DATA TO USE:
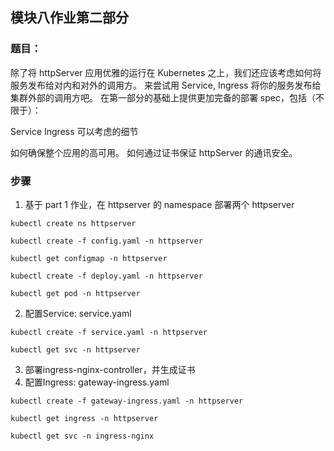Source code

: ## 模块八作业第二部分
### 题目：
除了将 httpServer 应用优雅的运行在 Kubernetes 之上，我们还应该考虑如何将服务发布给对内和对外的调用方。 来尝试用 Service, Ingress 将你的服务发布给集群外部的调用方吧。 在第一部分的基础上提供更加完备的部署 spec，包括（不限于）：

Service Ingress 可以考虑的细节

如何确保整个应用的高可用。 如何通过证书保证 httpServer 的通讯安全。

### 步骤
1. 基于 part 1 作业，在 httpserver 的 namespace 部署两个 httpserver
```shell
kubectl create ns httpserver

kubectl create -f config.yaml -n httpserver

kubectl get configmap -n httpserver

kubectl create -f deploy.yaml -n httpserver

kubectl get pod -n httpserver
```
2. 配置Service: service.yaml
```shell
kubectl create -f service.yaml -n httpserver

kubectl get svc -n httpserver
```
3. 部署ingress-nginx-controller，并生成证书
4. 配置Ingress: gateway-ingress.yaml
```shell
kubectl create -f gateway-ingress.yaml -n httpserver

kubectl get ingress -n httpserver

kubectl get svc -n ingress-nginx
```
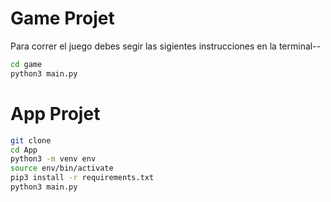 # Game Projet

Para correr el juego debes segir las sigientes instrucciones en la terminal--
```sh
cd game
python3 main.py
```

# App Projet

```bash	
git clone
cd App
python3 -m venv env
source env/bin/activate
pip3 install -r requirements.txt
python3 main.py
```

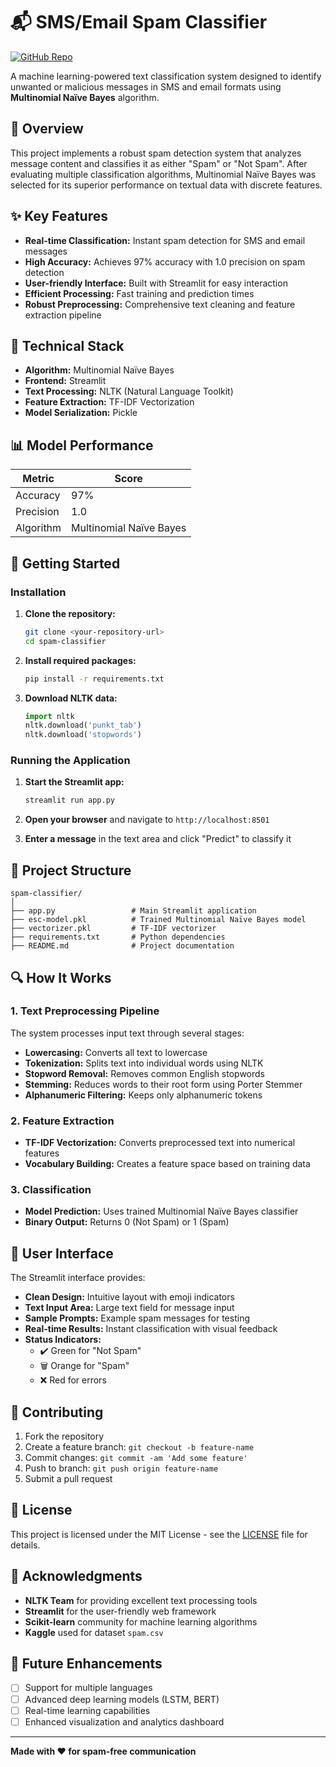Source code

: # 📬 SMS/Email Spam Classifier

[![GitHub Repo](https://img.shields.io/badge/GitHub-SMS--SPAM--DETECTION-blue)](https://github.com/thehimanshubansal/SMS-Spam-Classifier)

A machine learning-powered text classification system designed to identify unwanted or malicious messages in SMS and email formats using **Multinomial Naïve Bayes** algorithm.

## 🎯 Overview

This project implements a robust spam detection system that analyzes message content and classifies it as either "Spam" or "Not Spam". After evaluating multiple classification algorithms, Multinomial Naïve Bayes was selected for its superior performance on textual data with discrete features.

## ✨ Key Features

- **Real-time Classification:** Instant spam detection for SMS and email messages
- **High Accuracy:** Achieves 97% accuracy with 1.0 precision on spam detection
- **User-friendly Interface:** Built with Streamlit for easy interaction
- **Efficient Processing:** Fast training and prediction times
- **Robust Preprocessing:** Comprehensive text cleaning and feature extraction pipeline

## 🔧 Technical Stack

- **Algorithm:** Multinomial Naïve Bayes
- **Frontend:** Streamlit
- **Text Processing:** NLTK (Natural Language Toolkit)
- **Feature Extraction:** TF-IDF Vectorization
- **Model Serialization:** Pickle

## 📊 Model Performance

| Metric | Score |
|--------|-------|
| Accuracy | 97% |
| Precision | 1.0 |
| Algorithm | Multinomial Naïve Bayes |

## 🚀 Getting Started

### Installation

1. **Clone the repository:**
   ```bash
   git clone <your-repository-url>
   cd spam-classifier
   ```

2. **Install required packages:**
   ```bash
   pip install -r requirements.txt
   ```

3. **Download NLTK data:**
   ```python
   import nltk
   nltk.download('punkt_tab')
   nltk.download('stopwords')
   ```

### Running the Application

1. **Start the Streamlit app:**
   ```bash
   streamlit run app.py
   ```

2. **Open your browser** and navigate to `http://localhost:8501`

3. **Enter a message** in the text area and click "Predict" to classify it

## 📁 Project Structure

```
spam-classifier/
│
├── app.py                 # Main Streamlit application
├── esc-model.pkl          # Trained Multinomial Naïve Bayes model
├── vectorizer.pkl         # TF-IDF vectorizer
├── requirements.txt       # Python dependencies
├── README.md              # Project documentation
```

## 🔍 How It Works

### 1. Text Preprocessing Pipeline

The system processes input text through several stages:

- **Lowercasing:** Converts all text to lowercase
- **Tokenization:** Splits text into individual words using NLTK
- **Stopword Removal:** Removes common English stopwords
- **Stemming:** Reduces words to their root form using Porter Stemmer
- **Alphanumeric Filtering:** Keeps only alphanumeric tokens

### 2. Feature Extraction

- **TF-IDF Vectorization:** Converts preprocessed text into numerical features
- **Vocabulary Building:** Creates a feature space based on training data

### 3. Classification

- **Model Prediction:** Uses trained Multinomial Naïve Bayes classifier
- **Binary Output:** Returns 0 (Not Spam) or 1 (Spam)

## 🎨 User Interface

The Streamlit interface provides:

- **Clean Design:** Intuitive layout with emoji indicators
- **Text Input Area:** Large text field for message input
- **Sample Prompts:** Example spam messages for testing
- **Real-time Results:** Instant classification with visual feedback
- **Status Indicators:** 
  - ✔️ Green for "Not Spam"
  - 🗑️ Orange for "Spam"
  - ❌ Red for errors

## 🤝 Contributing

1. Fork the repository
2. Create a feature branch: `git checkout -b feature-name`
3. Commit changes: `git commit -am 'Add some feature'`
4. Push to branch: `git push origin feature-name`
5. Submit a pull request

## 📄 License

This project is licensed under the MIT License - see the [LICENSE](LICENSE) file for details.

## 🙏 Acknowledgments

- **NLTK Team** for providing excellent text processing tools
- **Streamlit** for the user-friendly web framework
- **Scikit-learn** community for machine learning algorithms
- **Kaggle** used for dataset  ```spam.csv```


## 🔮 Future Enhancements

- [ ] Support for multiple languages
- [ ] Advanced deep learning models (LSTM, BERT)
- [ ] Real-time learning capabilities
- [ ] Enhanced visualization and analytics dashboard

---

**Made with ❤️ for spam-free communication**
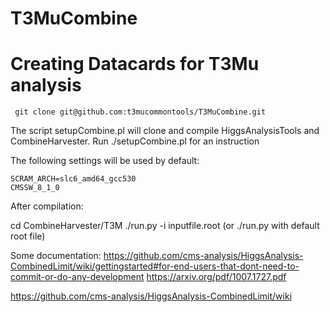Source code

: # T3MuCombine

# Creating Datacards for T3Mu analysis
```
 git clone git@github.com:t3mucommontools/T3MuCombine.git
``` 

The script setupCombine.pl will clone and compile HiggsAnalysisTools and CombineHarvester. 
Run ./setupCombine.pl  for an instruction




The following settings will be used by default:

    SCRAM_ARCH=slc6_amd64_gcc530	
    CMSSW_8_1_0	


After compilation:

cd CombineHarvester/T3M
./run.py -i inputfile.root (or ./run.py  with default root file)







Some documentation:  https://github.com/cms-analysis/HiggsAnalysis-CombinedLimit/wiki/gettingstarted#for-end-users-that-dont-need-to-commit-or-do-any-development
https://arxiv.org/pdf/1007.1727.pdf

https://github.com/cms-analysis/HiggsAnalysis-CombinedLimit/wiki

HOW TO COMPLETE THIS TASK: Copy out every line of the listing where the word "friendly" occurs.

RESPONSE AREA:
- **User-friendly Interface:** Built with Streamlit for easy interaction
- **Streamlit** for the user-friendly web framework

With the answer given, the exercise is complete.